Il tennis è differente dal calcio, nonostante da anni si provi a sostenere che sia uno sport popolare. Sarà, ma al Foro ci vuole il biglietto per varcare il tornello e accedere all’area anche nel giorno in cui si giocano le finali, anche se poi per entrare sul centrale c’è un ulteriore e scrupoloso controllo. Magari, con l’accesso libero si riempirebbe il Pietrangeli mentre Dodig e Melo giocano contro Herbert e Mahut per il titolo. Questa sì che sarebbe promozione, tanto poi verrebbero solo i romani. E allora ecco le tribune con gli spazi bianchi, come all’inizio del torneo. Mentre il centrale è pieno, chi lavora ai negozi comincia a fare frenetiche camminate per caricare auto e van di materiale, di casse di acqua, e pazienza se si perde qualche cliente. Un altro boato, parte la musica: è finito il primo set e sono le cinque precise. Do un’occhiata veloce al telefono: Zverev ha vinto il primo set. Mi fermo a pensare: quale giornale domani titolerà “Zverev zar di Roma”?
Mi fermo a chiacchierare con un amico, uno di quelli che ha lo stand e che non vede l’ora di tornare a cenare a casa con la famiglia. Mancano poche ore. Mi offre il biglietto per il centrale, dico che sto bene così, con tanto spazio intorno a camminare. Anche gli addetti al controllo biglietti del centrale possono sedersi e giocare con il telefono, finalmente. Un altro boato, non tanto forte. Controllo il telefono: Zverev ha un break di vantaggio anche nel secondo set quando è passata da poco l’ora di gioco. Il pubblico non sembra molto felice di questo risultato.
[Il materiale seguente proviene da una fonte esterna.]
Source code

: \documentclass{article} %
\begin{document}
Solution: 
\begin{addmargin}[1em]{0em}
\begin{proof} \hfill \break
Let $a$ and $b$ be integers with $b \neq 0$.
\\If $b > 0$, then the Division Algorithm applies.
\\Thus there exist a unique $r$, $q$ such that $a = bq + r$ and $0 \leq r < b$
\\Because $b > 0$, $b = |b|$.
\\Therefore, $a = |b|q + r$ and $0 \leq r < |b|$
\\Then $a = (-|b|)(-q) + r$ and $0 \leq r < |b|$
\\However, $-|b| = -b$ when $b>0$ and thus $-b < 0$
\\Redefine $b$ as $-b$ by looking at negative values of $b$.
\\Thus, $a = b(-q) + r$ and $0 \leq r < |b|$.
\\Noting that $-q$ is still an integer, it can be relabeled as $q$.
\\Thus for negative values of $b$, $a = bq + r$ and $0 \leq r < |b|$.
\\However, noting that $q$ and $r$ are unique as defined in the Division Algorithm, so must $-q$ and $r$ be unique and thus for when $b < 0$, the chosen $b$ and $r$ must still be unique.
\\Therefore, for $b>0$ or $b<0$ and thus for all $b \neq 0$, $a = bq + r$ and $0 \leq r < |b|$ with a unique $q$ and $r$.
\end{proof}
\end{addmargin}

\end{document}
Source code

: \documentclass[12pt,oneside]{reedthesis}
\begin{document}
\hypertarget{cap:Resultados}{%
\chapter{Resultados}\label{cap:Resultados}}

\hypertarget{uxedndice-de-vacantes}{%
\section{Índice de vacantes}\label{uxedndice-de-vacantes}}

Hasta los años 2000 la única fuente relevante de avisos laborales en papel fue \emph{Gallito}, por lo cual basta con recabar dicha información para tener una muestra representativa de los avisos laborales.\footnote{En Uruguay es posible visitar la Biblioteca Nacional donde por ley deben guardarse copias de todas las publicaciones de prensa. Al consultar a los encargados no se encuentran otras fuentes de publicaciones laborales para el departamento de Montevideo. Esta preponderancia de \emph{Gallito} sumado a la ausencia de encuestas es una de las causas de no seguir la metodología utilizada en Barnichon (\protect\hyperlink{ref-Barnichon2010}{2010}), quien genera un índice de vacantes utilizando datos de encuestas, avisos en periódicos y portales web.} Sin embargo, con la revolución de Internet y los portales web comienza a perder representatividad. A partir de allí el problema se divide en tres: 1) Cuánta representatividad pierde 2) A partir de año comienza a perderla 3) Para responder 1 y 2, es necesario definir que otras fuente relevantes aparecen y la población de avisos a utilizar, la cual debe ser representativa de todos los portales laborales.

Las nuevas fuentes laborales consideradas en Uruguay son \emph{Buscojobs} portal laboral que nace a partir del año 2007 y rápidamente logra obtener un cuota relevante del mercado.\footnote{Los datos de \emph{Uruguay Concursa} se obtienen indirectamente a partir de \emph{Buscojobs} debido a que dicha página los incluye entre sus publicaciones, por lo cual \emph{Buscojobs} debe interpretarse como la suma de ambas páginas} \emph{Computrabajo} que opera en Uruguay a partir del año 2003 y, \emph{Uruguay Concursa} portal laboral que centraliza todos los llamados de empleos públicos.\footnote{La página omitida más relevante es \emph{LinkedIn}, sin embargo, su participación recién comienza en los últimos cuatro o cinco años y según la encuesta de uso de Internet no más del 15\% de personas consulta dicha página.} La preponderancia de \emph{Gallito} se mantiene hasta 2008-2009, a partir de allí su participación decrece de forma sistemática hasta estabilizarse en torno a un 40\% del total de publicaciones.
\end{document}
Salgo in sala stampa e la trovo mezza vuota. Non ci sono più giornalisti spagnoli da giovedì e austriaci da venerdì, di quelli che sono rimasti chi non è nella piccionaia riservata alla stampa segue il match in TV. Guardo l’ultimo game, guardo Zverev finalmente vincere il primo torneo importante della vita, ricevere gli immancabili complimenti di Djokovic e guardare i copiosi battimani d’ordinanza. Non mi sono perso niente, mi pare di aver capito. I fotografi intanto rientrano di corsa giusto dopo aver immortalato Zverev ricevere il trofeo da Rod Laver. C’è da scaricare subito le memory card e fare i We Transfer alle redazioni. Anche le conferenze stampa del campione e dello sconfitto vanno in scena senza l’entusiasmo dei primi giorni. Zverev è meno spocchioso del solito, questa volta ha vinto e tollera bene anche le domande stupide.
Per noi è tempo dei saluti, di regalare quei “ci vediamo presto” che per me significano il 2018, rispondendo che “no, non vengo a Parigi, non per andare in vacanza a vedere il tennis almeno”. A me basta e avanza Roma, pazienza per lo spettacolo.